* [WHAT THE TASK ASKS] Your reply should restate the lines from the top of the entries through the line containing "backing restore feasibility" word for word, with no pictures.
+ + + + +
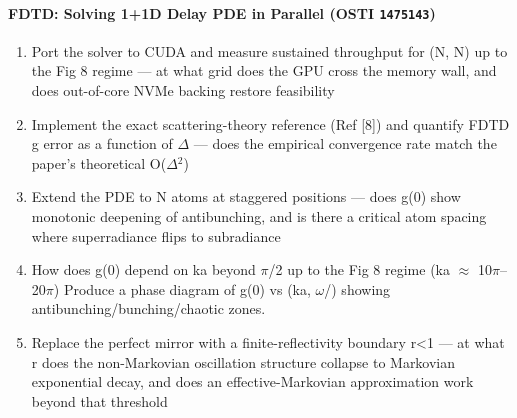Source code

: \paragraph{FDTD: Solving 1+1D Delay PDE in Parallel \textnormal{\small(OSTI \texttt{1475143})}}
\begin{enumerate}[leftmargin=1.6em,itemsep=0.2em,topsep=0.2em,label=Q\arabic*.]
\item Port the solver to CUDA and measure sustained throughput for (N, N) up to the Fig 8 regime --- at what grid does the GPU cross the memory wall, and does out-of-core NVMe backing restore feasibility
\item Implement the exact scattering-theory reference (Ref [8]) and quantify FDTD g error as a function of $\Delta$ --- does the empirical convergence rate match the paper's theoretical O($\Delta$$^2$)
\item Extend the PDE to N atoms at staggered positions --- does g(0) show monotonic deepening of antibunching, and is there a critical atom spacing where superradiance flips to subradiance
\item How does g(0) depend on ka beyond $\pi$/2 up to the Fig 8 regime (ka $\approx$ 10$\pi$--20$\pi$) Produce a phase diagram of g(0) vs (ka, $\omega$/) showing antibunching/bunching/chaotic zones.
\item Replace the perfect mirror with a finite-reflectivity boundary r\textless{}1 --- at what r does the non-Markovian oscillation structure collapse to Markovian exponential decay, and does an effective-Markovian approximation work beyond that threshold
\end{enumerate}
+ + + + +
* [TASK OUTPUT]
Source code

: \paragraph{FDTD: Solving 1+1D Delay PDE in Parallel \textnormal{\small(OSTI \texttt{1475143})}}
\begin{enumerate}[leftmargin=1.6em,itemsep=0.2em,topsep=0.2em,label=Q\arabic*.]
\item Port the solver to CUDA and measure sustained throughput for (N, N) up to the Fig 8 regime --- at what grid does the GPU cross the memory wall, and does out-of-core NVMe backing restore feasibility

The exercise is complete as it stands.